Trois années sont passés depuis le très bon Le Combat Continue. Un album brut, où la déception et la mélancolie (‘J’ai mal au cœur’, ‘Un nuage de fumée’) se mêlaient à la rage et la haine (‘Hardcore’, ‘Pour une poignée de dollars’). Kery James formait alors le groupe Ideal J en compagnie de DJ Medhi, Teddy et parfois Rocco. Si ces deux derniers venaient parfois épauler Kery au micro, celui-ci restait clairement la voix et l’âme du groupe. Et lorsque Kery, déçu par l’industrie musicale et la mauvaise interprétation de ses propos, annonçait vouloir mettre un terme à sa carrière musicale, le petit monde du rap français semblait avoir perdu un de ses représentants les plus talentueux.

Converti à l’Islam, le résident d’Orly semble avoir gagné en sérénité et pris beaucoup de recul. Recul par rapport à ses propos et erreurs passés, mais aussi par rapport à la Mafia K’1 Fry (il clame ainsi « Si c’était à refaire, je ne me serais pas réclamé, d’une Mafia ou d’un gang, au point que les flics en soient alarmés » )

La composition musicale de Si c’était à refaire s’avère donc particulièrement dépouillée, faite principalement de simples percussions et de xylophones résonnants. Cette relative simplicité, surprenante, expose d’autant plus la voix et cette façon de poser ses mots.

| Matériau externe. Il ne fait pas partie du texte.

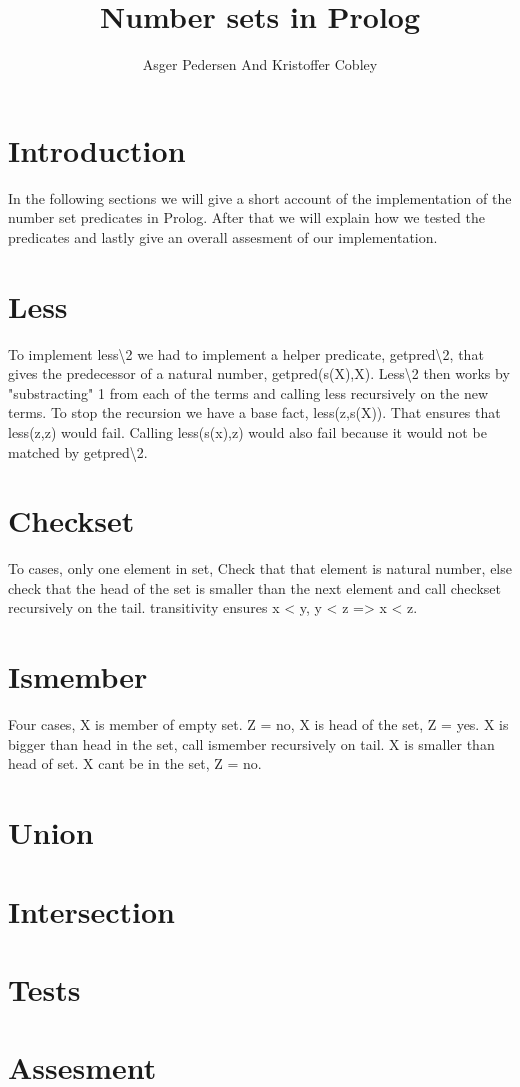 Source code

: \documentclass[]{article}
\title{Number sets in Prolog}
\author{ Asger Pedersen And Kristoffer Cobley}
\begin{document}
\ifpdf
{}
\else
{}
\fi

\maketitle
\setcounter{tocdepth}{1}
\tableofcontents
\newpage
\section{Introduction} %
\label{sec:introduction}
In the following sections we will give a short account of the implementation of the number set predicates in Prolog. After that we will explain how we tested the predicates and lastly give an overall assesment of our implementation.
\section{Less} %
\label{sec:less}
To implement less\textbackslash2 we had to implement a helper predicate, getpred\textbackslash2, that gives the predecessor of a natural number, getpred(s(X),X). Less\textbackslash2 then works by "substracting" 1 from each of the terms and calling less recursively on the new terms. To stop the recursion we have a base fact, less(z,s(X)). That ensures that less(z,z) would fail. Calling less(s(x),z) would also fail because it would not be matched by getpred\textbackslash2.
\section{Checkset} %
\label{sec:checkset}
To cases, only one element in set, Check that that element is natural number, else check that the head of the set is smaller than the next element and call checkset recursively on the tail. transitivity ensures x < y, y < z => x < z.
\section{Ismember} %
\label{sec:ismember}
Four cases, X is member of empty set. Z = no,
X is head of the set, Z = yes.
X is bigger than  head in the set, call ismember recursively on tail.
X is smaller than head of set. X cant be in the set, Z = no.
\section{Union} %
\label{sec:union}

\section{Intersection} %
\label{sec:intersection}

\section{Tests} %
\label{sec:tests}

\section{Assesment} %
\label{sec:assesment}



\end{document}
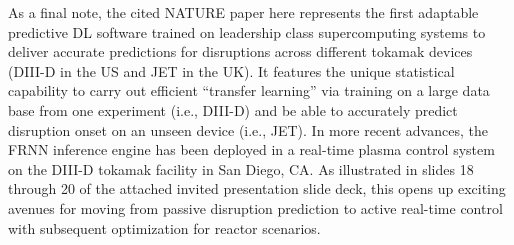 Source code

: As a final note, the cited NATURE paper here represents the first adaptable predictive DL software trained on leadership class supercomputing systems to deliver accurate predictions for disruptions across different tokamak devices (DIII-D in the US and JET in the UK).  It features the unique statistical capability to carry out efficient “transfer learning” via training on a large data base from one experiment (i.e., DIII-D) and be able to accurately predict disruption onset on an unseen device (i.e., JET).  In more recent advances, the FRNN inference engine has been deployed in a real-time plasma control system on the DIII-D tokamak facility in San Diego, CA.  As illustrated in slides 18 through 20 of the attached invited presentation slide deck, this opens up exciting avenues for moving from passive disruption prediction to active real-time control with subsequent optimization for reactor scenarios.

Cette condition qui s’annonçait comme une contrainte pénible, affaiblissant l’ensemble s’avère en réalité une force justement utilisé par l’ex-membre de la Mafia K’1 Fry.

Les différents invités (tous chanteurs à l’exception de La Famille Africaine sur ‘C’qui nous perd’) et chœurs confèrent à l’ensemble une plus grande ampleur, propre à retranscrire l’émotion. Leila Rami, Salif Keita, Kader, ou encore Roldan du groupe Orishas donnent à l’album une touche Caraibo-Africaine particulière, atypique dans l’univers formaté du rap français. Les trois années écoulées depuis Le Combat Continue, ont été assurément riches en expériences et remises en question. Kery a indéniablement changé. Plus mature, calme et posé, Kery prend le contre-pied de l’insupportable mode de rap de rue. Tirant un trait sur le passé, il exprime avec émotion ses regrets, reconnaissant du même coup ses erreurs. Il lâche ainsi  »Si c’était à refaire, assurément j’ferais autrement, mais les choses sont telles qu’elles sont, et ce ne sera jamais autrement, et j’garde les traces de mon passé, ces choses qu’on ne pourra plus jamais effacer’‘. Admettre ses erreurs reste un exercice particulièrement difficile et pénible, les expliciter sur disque avec honnêteté et simplicité prouve un peu plus encore la maturité du personnage.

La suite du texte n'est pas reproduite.